I have a question concerning this op-amp problem for which I need to find an expression for \$v_{out}(t)\$, where \$V_B\$ has a constant value:

^{simulate this circuit – Schematic created using CircuitLab}

So far, I've found that we can describe \$v_{out}(t)\$ by the following equation :

$$v_{out}(t) = R_2 \times I_{R_2} $$

And I know that :

$$V^{-} = V^{+}$$.

Now, I have some problems to use \$R_1\$ in the analysis, since I know that the current passing through it is \$0 A \$.

Therefore, I tried to use another equation with the gain of the op-amp :

$$V_{out} = A \left( V_{in} – V_B \right)$$

But I don't think I can find an expression. Therefore, **I wanted to know if it's possible to find an expression without using this last equation ?**

Edit : Added the original problem. The text is the following :

```
Pour ce circuit VB est constante. Déterminer vout(t) en fonction de
vin(t) et des autres paramètres. Calculer sa transformée de Laplace
en fonction de Vin(s).
```

## Best Answer

This is not true for your circuit.

This rule becomes true when you set up a circuit with negative feedback. Your circuit does not use negative feedback, so you can't use this rule.

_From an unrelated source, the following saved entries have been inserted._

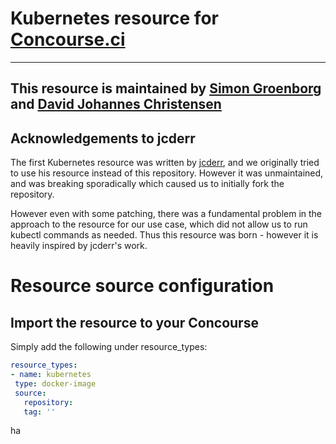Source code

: # Kubernetes resource for [Concourse.ci](https://concourse.ci/)

---
This resource is maintained by [Simon Groenborg](https://github.com/groenborg) and [David Johannes Christensen](https://github.com/Sharor)
---

## Acknowledgements to jcderr
The first Kubernetes resource was written by [jcderr](https://github.com/jcderr/concourse-kubernetes-resource), and we originally tried to use his resource instead of this repository. However it was unmaintained, and was breaking sporadically which caused us to initially fork the repository. 

However even with some patching, there was a fundamental problem in the approach to the resource for our use case, which did not allow us to run kubectl commands as needed. Thus this resource was born - however it is heavily inspired by jcderr's work. 

# Resource source configuration
## Import the resource to your Concourse 
Simply add the following under resource_types: 
```yaml
resource_types:
- name: kubernetes
 type: docker-image
 source:
   repository: 
   tag: ''
```

ha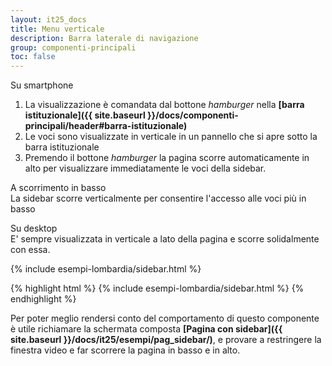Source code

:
 ```yaml
---
layout: it25_docs
title: Menu verticale
description: Barra laterale di navigazione
group: componenti-principali
toc: false
---
```


Su smartphone
1. La visualizzazione è comandata dal bottone *hamburger* nella **[barra istituzionale]({{ site.baseurl }}/docs/componenti-principali/header#barra-istituzionale)**
2. Le voci sono visualizzate in verticale in un pannello che si apre sotto la barra istituzionale
3. Premendo il bottone *hamburger* la pagina scorre automaticamente in alto per visualizzare immediatamente le voci della sidebar.

A scorrimento in basso  
La sidebar scorre verticalmente per consentire l'accesso alle voci più in basso

Su desktop  
E' sempre visualizzata in verticale a lato della pagina e scorre solidalmente con essa.

<div class="bd-example">
  <div class="container-fluid">
    <div class="row flex-xl-nowrap">
      <div class="col-6">
        {% include esempi-lombardia/sidebar.html %}
      </div>
    </div>
  </div>
</div>

{% highlight html %}
{% include esempi-lombardia/sidebar.html %}
{% endhighlight %}

Per poter meglio rendersi conto del comportamento di questo componente è utile richiamare la schermata composta **[Pagina con sidebar]({{ site.baseurl }}/docs/it25/esempi/pag_sidebar/)**, e provare a restringere la finestra video e far scorrere la pagina in basso e in alto.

In your circuit, \$v_{out}\$ will be approximately equal to the positive supply rail when \$v_{in}>V_B\$. \$v_{out}\$ will be approximately equal to the negative supply rail when \$v_{in}<V_B\$.

To know the output when \$v_{in}\$ is very close to \$V_B\$, you'd need to know the op-amp's gain and offset voltage. To analyze it for a quickly varying \$v_{in}(t)\$ you'd need to know more about the internal workings of the op-amp, its slew rate limit, etc.